Stored data entries
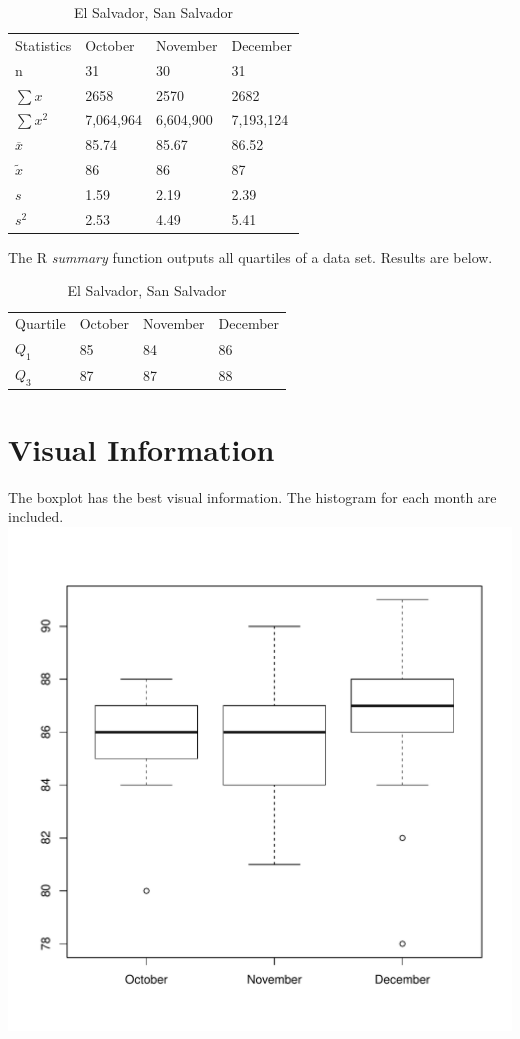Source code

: \documentclass[12pt]{amsart} \usepackage{amscd} \usepackage{epsfig}
\begin{document}
\begin{table}[H]
\centering
\caption{El Salvador, San Salvador}
\begin{tabular}{llll}
\hline \hline 
Statistics & October & November & December \\
n & 31 & 30 & 31 \\
$\sum{x}$ & 2658  & 2570 & 2682 \\
$\sum{x^2}$ & 7,064,964 & 6,604,900 & 7,193,124 \\
$\overline{x}$ & 85.74 & 85.67 & 86.52 \\
$\tilde{x}$ & 86 & 86 & 87 \\
$s$ & 1.59 & 2.19 & 2.39  \\
$s^2$ & 2.53  & 4.49 & 5.41 
\end{tabular}
\end{table}

The R \textit{summary} function outputs all quartiles of a data set.  Results
are below.
\begin{table}[H]
\centering
\caption{El Salvador, San Salvador}
\begin{tabular}{llll}
\hline \hline 
Quartile & October & November & December \\
$Q_{1}$ & 85 & 84 & 86 \\
$Q_{3}$ & 87 & 87 & 88
\end{tabular}
\end{table}

\section*{Visual Information}
The boxplot has the best visual information.  The histogram for each
month are included.
\includegraphics[scale=0.75]{boxplot.pdf}
\end{document}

Requirement = Copy exactly. Start at the line containing "2570 & 2682 \\" and continue through the last line of the records.

Solution =
$\sum{x}$ & 2658  & 2570 & 2682 \\
$\sum{x^2}$ & 7,064,964 & 6,604,900 & 7,193,124 \\
$\overline{x}$ & 85.74 & 85.67 & 86.52 \\
$\tilde{x}$ & 86 & 86 & 87 \\
$s$ & 1.59 & 2.19 & 2.39  \\
$s^2$ & 2.53  & 4.49 & 5.41 
\end{tabular}
\end{table}

The R \textit{summary} function outputs all quartiles of a data set.  Results
are below.
\begin{table}[H]
\centering
\caption{El Salvador, San Salvador}
\begin{tabular}{llll}
\hline \hline 
Quartile & October & November & December \\
$Q_{1}$ & 85 & 84 & 86 \\
$Q_{3}$ & 87 & 87 & 88
\end{tabular}
\end{table}

\section*{Visual Information}
The boxplot has the best visual information.  The histogram for each
month are included.
\includegraphics[scale=0.75]{boxplot.pdf}
\end{document}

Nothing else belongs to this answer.